### EXERCISE DESCRIPTION
Filter the listing below down to the lines with the word "dist" and copy those.

### INPUT DATA
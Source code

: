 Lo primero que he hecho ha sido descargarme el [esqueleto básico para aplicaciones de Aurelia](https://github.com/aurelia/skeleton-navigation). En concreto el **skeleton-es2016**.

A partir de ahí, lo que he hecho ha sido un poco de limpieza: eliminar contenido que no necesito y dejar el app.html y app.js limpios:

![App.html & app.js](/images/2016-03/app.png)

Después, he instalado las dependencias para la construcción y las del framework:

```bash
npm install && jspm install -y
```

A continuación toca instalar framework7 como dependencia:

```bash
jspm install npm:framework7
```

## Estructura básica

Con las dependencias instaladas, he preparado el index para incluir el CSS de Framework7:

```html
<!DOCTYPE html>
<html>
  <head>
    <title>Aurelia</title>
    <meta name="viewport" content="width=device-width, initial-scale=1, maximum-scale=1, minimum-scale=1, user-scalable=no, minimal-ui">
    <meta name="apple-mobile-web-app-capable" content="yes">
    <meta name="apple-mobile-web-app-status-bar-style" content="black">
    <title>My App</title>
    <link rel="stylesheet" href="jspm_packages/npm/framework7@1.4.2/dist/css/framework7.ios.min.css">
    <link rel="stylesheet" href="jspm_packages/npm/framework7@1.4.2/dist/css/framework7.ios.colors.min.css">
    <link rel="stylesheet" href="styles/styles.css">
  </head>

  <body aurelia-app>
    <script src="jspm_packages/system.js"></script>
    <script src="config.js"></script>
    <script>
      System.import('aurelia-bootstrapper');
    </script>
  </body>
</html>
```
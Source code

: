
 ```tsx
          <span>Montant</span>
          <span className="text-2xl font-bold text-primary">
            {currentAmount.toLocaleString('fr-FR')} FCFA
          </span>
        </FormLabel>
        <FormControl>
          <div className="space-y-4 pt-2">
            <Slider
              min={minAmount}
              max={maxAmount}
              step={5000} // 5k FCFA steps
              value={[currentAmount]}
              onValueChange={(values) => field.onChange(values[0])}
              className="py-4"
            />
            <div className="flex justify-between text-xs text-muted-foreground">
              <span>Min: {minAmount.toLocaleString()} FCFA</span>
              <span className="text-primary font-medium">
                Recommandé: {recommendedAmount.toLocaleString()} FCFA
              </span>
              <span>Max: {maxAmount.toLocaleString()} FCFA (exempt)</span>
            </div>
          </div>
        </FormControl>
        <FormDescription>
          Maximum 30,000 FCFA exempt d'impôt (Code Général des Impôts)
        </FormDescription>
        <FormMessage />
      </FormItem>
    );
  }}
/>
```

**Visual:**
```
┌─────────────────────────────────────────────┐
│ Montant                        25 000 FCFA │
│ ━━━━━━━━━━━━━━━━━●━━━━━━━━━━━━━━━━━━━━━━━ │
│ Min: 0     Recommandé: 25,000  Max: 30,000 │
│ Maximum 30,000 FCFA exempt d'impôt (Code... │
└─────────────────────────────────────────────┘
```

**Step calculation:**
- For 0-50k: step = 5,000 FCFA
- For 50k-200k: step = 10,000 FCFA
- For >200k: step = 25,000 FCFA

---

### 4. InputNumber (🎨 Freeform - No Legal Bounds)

### ANSWER FOR THIS EXERCISE
    <link rel="stylesheet" href="jspm_packages/npm/framework7@1.4.2/dist/css/framework7.ios.min.css">
    <link rel="stylesheet" href="jspm_packages/npm/framework7@1.4.2/dist/css/framework7.ios.colors.min.css">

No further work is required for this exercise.